━━ INPUT RECORDS ━━
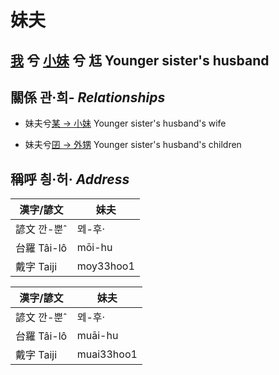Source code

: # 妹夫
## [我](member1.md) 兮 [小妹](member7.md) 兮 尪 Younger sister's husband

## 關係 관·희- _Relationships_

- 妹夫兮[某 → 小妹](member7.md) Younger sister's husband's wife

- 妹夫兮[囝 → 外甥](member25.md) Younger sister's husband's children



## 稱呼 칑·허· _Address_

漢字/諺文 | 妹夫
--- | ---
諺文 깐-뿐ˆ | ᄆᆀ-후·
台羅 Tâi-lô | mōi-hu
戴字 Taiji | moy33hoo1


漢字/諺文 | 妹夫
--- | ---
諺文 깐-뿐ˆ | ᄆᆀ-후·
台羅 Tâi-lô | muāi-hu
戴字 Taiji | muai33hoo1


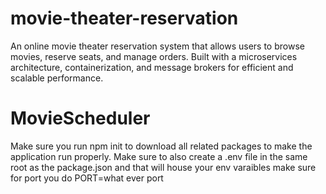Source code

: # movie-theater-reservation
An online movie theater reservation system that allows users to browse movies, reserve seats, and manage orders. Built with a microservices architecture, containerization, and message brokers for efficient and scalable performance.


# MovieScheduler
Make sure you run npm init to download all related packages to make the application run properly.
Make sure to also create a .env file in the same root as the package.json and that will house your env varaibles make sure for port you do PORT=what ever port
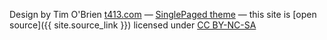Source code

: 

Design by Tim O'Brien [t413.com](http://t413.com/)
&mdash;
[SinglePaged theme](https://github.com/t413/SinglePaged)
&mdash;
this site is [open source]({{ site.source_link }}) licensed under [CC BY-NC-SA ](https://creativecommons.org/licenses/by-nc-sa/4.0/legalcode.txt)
━━━
### EXERCISE GOAL
Only the lines from the one containing "台羅 Tâi-lô | mōi-hu" through the last line of the data above, both included, belong in the reply, each restated exactly and without pictures.

### EXERCISE OUTPUT
台羅 Tâi-lô | mōi-hu
戴字 Taiji | moy33hoo1


漢字/諺文 | 妹夫
--- | ---
諺文 깐-뿐ˆ | ᄆᆀ-후·
台羅 Tâi-lô | muāi-hu
戴字 Taiji | muai33hoo1


Source code

: # movie-theater-reservation
An online movie theater reservation system that allows users to browse movies, reserve seats, and manage orders. Built with a microservices architecture, containerization, and message brokers for efficient and scalable performance.


# MovieScheduler
Make sure you run npm init to download all related packages to make the application run properly.
Make sure to also create a .env file in the same root as the package.json and that will house your env varaibles make sure for port you do PORT=what ever port
Source code

: 

Design by Tim O'Brien [t413.com](http://t413.com/)
&mdash;
[SinglePaged theme](https://github.com/t413/SinglePaged)
&mdash;
this site is [open source]({{ site.source_link }}) licensed under [CC BY-NC-SA ](https://creativecommons.org/licenses/by-nc-sa/4.0/legalcode.txt)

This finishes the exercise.